WON the "after acquired properties" were subject to the deeds of mortgage mentioned heretofore.
Assuming that they are subject thereto,
WON the mortgages are valid and binding on the properties aforesaid inspite of the fact that they were
not registered in accordance with the provisions of the Chattel Mortgage Law.

HELD:

Under the fourth paragraph of both deeds of mortgage, it is crystal clear that all property of every nature
and description taken in exchange or replacement, as well as all buildings, machineries, fixtures, tools,
equipments, and other property that the mortgagor may acquire, construct, install, attach; or use in, to
upon, or in connection with the premises - that is, its lumber concession - "shall immediately be and
become subject to the lien" of both mortgages in the same manner and to the same extent as if already
included therein at the time of their execution.

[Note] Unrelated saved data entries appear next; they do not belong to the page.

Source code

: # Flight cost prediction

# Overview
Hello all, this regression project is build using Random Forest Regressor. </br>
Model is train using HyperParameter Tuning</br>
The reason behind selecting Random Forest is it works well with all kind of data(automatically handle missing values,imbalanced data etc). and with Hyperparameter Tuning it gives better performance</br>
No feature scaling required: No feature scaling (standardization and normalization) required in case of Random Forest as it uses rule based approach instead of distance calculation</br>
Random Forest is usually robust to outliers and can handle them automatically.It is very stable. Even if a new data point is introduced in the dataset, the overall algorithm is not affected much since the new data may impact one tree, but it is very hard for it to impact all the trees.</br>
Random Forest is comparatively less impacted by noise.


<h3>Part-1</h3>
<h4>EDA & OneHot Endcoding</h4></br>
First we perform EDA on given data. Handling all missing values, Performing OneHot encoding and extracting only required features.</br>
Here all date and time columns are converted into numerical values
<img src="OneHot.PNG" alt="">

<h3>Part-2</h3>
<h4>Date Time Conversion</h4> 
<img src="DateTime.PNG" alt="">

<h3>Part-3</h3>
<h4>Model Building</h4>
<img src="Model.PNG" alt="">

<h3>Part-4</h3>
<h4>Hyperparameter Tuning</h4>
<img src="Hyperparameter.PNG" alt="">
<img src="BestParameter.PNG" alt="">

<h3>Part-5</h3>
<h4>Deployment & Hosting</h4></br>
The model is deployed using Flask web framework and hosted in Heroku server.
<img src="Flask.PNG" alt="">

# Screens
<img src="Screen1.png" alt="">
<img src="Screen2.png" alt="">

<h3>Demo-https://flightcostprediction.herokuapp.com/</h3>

Such stipulation is neither unlawful nor immoral, its obvious
purpose being to maintain, to the extent allowed by circumstances, the original value of the properties
given as security.

Article 415 does not define real property but enumerates what are considered as such, among them being
machinery, receptacles, instruments or replacements intended by owner of the tenement for an industry
or works which may be carried on in a building or on a piece of land, and shall tend directly to meet the
needs of the said industry or works. On the strength of the above-quoted legal provisions, the lower court
held that inasmuch as "the chattels were placed in the real properties mortgaged to plaintiffs, they came
within the operation of Art. 415, paragraph 5 and Art. 2127 of the New Civil Code". In the present case,
the characterization of the "after acquired properties" as real property was made not only by one but by
both interested parties. There is, therefore, more reason to hold that such consensus impresses upon the
properties the character determined by the parties who must now be held in estoppel to question it.